Karate, Curiosity & Lifelong Learning

The More Answers I Found, The More Questions I Had

A reflection on questions in karate, curiosity, and remaining Forever a Student

Introduction

When I first started karate, I thought the journey was about finding answers.

At first, my questions in karate were simple. Like many beginners, I wanted to learn the techniques, understand the kata, and progress through the grades. Every new skill felt like a step closer to understanding what karate was really about. The path seemed straightforward. Train hard, learn more, improve, and eventually, the answers would reveal themselves.

Looking back now, I realise there was much more to the journey than I understood at the time.

What I discovered over the years was something quite different.

The more answers I found, the more questions I had.

At first, that seemed frustrating.
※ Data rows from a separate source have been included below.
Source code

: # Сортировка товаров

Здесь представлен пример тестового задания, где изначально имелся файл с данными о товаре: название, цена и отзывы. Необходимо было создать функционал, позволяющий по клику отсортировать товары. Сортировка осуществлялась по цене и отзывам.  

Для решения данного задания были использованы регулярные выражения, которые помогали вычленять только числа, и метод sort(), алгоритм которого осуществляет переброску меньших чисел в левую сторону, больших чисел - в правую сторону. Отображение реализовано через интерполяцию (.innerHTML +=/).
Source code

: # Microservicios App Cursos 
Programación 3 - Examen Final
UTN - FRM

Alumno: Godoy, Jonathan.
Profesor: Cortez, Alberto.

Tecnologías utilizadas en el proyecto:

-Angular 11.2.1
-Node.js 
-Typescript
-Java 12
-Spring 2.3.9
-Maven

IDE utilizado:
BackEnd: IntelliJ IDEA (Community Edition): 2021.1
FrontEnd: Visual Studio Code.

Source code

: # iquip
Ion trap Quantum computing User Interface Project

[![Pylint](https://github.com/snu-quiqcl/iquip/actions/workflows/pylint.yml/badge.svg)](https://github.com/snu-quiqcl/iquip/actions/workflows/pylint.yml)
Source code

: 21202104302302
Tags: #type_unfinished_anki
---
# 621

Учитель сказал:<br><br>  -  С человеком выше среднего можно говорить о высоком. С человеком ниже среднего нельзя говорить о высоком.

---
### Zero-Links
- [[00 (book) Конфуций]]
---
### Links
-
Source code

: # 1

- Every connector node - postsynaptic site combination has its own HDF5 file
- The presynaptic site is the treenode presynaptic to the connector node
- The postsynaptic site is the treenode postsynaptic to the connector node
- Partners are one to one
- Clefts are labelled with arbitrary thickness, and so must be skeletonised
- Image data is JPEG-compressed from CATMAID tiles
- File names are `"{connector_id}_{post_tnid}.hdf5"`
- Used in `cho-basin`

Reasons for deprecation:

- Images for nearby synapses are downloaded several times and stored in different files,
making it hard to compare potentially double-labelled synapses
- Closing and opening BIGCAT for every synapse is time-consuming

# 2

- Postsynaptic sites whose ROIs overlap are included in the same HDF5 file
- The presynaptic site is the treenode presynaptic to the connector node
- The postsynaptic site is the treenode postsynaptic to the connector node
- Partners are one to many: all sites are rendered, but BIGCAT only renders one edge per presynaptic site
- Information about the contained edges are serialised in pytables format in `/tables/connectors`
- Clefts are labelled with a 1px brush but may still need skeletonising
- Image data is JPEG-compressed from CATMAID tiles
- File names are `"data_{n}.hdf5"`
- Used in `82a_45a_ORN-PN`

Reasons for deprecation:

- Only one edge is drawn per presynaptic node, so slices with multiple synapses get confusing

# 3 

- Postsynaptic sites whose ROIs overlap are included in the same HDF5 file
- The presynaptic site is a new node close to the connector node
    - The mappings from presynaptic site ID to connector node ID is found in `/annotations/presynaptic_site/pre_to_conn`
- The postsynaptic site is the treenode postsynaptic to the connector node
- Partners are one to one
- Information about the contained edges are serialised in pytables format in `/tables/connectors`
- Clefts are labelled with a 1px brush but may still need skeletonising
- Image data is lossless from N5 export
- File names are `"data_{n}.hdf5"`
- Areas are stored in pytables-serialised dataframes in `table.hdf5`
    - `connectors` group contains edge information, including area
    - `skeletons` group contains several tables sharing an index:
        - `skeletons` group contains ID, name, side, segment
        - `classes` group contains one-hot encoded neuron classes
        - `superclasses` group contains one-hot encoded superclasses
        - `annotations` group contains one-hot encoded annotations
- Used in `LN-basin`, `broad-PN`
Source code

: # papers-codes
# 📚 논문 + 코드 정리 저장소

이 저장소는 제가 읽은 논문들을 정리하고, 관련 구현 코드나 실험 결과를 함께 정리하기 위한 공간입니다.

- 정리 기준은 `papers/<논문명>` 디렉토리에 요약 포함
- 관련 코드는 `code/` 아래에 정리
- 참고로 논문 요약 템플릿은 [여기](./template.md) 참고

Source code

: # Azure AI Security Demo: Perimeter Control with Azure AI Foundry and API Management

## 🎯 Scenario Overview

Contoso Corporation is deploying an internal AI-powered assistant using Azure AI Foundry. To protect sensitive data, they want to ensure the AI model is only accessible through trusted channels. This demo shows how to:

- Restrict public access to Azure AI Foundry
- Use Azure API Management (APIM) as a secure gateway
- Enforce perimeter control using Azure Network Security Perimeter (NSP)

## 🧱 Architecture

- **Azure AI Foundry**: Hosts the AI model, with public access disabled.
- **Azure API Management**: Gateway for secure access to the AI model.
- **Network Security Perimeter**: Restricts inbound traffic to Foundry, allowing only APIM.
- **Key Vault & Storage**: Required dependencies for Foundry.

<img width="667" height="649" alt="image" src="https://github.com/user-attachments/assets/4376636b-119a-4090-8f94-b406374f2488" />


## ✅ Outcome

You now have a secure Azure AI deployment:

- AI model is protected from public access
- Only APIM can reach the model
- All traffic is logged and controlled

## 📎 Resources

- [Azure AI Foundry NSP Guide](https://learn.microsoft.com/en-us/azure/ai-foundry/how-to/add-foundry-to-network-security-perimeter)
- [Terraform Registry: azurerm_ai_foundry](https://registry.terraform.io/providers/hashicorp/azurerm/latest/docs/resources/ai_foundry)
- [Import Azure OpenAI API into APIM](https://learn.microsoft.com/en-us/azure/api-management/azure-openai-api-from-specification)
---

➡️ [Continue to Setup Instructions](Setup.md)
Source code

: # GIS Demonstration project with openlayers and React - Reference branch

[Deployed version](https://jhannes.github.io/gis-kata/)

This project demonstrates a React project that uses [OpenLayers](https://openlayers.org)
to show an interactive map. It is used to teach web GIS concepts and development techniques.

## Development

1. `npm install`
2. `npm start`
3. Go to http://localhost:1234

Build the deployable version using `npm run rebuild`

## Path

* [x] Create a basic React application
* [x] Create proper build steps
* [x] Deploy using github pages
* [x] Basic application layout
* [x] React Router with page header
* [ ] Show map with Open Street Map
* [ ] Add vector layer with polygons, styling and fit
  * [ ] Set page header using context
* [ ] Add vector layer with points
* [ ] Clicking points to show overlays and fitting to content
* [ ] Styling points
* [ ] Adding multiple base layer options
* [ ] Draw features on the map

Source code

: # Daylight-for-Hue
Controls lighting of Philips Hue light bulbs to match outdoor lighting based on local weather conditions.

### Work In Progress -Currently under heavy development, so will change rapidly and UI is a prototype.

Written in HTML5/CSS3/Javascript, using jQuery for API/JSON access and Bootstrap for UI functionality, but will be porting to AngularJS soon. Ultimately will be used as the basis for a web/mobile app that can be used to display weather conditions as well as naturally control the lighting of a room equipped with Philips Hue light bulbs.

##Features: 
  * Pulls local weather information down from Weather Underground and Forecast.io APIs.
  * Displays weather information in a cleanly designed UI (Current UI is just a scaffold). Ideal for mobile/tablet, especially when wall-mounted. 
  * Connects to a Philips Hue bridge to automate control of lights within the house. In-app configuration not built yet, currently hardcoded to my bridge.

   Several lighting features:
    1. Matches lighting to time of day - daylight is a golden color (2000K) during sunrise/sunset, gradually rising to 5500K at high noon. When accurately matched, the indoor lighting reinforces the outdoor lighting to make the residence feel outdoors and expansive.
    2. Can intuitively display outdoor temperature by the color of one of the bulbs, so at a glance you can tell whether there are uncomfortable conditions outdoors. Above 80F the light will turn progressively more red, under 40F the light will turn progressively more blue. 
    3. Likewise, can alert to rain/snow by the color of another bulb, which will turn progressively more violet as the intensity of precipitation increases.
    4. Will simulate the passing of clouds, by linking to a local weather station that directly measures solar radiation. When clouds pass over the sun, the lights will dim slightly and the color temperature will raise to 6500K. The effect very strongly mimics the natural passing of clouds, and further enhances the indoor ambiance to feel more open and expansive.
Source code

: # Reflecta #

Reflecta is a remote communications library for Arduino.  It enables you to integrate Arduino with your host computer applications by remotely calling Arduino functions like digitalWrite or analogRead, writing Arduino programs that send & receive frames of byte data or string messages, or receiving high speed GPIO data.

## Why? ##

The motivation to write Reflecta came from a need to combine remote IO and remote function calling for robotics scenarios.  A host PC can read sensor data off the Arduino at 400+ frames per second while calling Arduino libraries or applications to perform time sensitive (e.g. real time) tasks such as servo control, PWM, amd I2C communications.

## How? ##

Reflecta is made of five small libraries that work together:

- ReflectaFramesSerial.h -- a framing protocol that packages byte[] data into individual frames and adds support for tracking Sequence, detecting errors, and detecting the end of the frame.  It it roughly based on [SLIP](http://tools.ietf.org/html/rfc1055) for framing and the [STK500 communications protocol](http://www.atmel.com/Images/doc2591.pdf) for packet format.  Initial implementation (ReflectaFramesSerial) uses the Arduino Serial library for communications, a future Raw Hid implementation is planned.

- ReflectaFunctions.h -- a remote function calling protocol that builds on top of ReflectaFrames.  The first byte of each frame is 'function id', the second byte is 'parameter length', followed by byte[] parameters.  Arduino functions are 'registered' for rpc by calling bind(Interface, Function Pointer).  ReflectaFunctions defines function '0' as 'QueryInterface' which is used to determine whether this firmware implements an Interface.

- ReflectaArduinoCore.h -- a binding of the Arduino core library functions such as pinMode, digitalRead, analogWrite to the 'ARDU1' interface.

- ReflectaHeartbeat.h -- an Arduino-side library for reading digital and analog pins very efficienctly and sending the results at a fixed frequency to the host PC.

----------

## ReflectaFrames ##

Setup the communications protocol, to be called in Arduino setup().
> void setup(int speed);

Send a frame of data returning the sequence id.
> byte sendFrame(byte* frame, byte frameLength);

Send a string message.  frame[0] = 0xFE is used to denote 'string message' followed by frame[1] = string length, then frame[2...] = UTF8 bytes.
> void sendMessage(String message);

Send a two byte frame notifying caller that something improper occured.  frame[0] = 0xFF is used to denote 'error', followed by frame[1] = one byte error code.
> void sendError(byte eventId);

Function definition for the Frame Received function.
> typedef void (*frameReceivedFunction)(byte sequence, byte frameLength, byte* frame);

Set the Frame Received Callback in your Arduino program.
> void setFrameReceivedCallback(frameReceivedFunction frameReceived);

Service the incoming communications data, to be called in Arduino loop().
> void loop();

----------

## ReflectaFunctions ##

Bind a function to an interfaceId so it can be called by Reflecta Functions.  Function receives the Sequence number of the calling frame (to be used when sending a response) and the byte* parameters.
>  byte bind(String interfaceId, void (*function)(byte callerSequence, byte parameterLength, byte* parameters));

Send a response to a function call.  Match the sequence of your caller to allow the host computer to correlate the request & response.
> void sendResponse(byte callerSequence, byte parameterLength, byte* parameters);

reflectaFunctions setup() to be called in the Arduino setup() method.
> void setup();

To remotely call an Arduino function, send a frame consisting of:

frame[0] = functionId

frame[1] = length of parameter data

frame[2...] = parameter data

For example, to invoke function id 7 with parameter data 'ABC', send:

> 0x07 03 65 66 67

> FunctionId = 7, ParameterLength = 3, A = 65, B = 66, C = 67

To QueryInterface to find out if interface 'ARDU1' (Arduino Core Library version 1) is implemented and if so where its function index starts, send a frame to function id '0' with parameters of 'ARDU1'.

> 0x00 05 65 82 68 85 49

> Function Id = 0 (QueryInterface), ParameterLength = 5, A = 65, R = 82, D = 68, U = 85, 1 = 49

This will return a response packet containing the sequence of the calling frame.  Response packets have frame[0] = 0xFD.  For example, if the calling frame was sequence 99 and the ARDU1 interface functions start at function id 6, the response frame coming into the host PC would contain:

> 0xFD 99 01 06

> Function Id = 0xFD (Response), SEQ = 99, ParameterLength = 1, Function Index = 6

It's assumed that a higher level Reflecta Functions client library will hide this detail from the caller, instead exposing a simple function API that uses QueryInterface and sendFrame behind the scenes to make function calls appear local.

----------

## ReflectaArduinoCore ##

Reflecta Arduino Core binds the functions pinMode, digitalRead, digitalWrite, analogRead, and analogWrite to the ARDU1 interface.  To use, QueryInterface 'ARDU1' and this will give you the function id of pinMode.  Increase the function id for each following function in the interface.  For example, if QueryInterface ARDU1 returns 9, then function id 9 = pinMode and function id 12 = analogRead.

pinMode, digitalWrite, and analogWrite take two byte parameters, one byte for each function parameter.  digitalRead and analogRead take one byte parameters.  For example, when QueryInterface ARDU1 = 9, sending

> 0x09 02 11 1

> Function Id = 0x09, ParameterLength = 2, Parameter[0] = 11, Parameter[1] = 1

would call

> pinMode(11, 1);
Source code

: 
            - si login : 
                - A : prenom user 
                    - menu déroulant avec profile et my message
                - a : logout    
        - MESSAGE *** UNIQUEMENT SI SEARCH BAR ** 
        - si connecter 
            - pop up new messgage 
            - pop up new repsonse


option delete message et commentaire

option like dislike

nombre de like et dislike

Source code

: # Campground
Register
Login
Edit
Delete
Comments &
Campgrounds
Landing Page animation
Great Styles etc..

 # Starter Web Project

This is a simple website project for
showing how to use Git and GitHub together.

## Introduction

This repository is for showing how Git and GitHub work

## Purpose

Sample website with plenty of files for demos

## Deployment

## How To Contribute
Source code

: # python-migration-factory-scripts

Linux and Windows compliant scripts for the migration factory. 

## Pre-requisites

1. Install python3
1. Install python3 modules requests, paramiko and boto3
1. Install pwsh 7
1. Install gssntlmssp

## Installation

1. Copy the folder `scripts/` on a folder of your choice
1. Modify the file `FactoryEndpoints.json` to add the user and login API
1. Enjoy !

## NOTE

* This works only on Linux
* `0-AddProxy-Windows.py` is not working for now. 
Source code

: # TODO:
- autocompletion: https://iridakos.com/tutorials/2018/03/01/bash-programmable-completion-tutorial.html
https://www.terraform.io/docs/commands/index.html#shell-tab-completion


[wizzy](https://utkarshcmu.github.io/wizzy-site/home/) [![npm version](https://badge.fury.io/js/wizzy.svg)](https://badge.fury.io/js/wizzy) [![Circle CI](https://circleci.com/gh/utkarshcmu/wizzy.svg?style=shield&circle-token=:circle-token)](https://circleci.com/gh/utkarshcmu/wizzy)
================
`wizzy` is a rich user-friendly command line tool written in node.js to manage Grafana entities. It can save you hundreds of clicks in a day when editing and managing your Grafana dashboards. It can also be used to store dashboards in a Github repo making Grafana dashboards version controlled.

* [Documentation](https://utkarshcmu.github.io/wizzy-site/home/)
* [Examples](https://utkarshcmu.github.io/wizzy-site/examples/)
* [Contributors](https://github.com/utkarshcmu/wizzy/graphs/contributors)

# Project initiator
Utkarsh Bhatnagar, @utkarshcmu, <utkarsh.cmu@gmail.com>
Surely experience should reduce uncertainty, not increase it. Surely decades of training should provide clarity and certainty.

Instead, I found myself becoming increasingly aware of how much I still did not know.

Surprisingly, I have come to see that not as a problem, but as one of karate’s greatest gifts.

The Search for Answers

In the early years, the questions were relatively simple.

How do I perform this technique correctly?

How do I improve my stance?

How do I remember this kata?

How do I prepare for my next grading?

The answers often seemed clear and immediate. An instructor would demonstrate the movement, explain the correction, and the path forward became obvious.

At that stage of training, karate appeared to be a collection of skills waiting to be acquired. Each new answer felt like progress. Each new belt represented another milestone.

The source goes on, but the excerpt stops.